# So. Cal Swap Free Long Beach



## markivpedalpusher (Apr 8, 2009)

*Cyclone Coaster* presents it's 2nd annual free bicycle swap at the Pike Restaurant in Long Beach. Free to buy and sell!


----------



## old hotrod (Apr 11, 2009)

Bump to the top...


----------



## HB Ballooner (Apr 16, 2009)

Long Beach Grand Prix that weekend also :eek:   going to be a ZOO in and around that area...... 

Mark


----------



## markivpedalpusher (Apr 16, 2009)

True but ok at the Pike come early


----------



## HB Ballooner (Apr 16, 2009)

I plan on dropping by......lookin for some Flying Ace parts


----------



## lobsterboyx (Apr 19, 2009)

i just want to say thanks to the guys that helped me with my 35 hawthorne! i wish i had had a bit more money so i could have scored that seat!

it was nice to meet you guys

my girlfriend commented "it seems like they liked your bike more than you"

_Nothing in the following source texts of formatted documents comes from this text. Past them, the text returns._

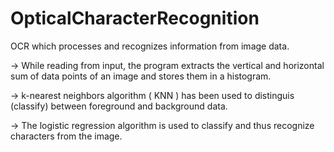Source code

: # OpticalCharacterRecognition
OCR which processes and recognizes information from image data.


 -> While reading from input, the program extracts the vertical and horizontal sum of data points of an
    image and stores them in a histogram. 
    
->  k-nearest neighbors algorithm ( KNN ) has been used to distinguis (classify) between foreground and background data.

->  The logistic regression algorithm is used to classify and thus recognize characters from the image.

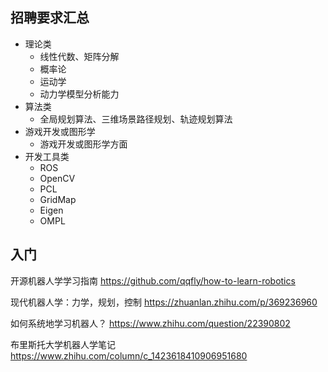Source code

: 

## 招聘要求汇总

- 理论类
  - 线性代数、矩阵分解
  - 概率论
  - 运动学
  - 动力学模型分析能力
- 算法类
  - 全局规划算法、三维场景路径规划、轨迹规划算法
- 游戏开发或图形学
  - 游戏开发或图形学方面
- 开发工具类
  - ROS
  - OpenCV
  - PCL
  - GridMap
  - Eigen
  - OMPL  

## 入门

开源机器人学学习指南 https://github.com/qqfly/how-to-learn-robotics

现代机器人学：力学，规划，控制 https://zhuanlan.zhihu.com/p/369236960

如何系统地学习机器人？ https://www.zhihu.com/question/22390802

布里斯托大学机器人学笔记 https://www.zhihu.com/column/c_1423618410906951680



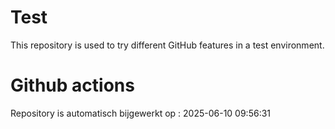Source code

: # Test

This repository is used to try different GitHub features in a test environment.

# Github actions
Repository is automatisch bijgewerkt op : 2025-06-10 09:56:31
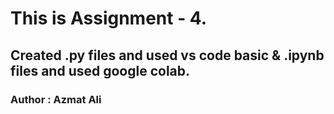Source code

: # This is Assignment - 4.
## Created .py files and used vs code basic & .ipynb files and used google colab.
### Author : Azmat Ali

its to be expected! but thanks again!


----------



## AntonyR (Apr 20, 2009)

lobsterboyx said:


> i just want to say thanks to the guys that helped me with my 35 hawthorne! i wish i had had a bit more money so i could have scored that seat!
> 
> it was nice to meet you guys
> 
> ...



Yeah, I liked your bike better too. (kidding)
If you need advice on getting that hub together right, let me know. 
-Put some shag carpeting or something on that seat pan...


----------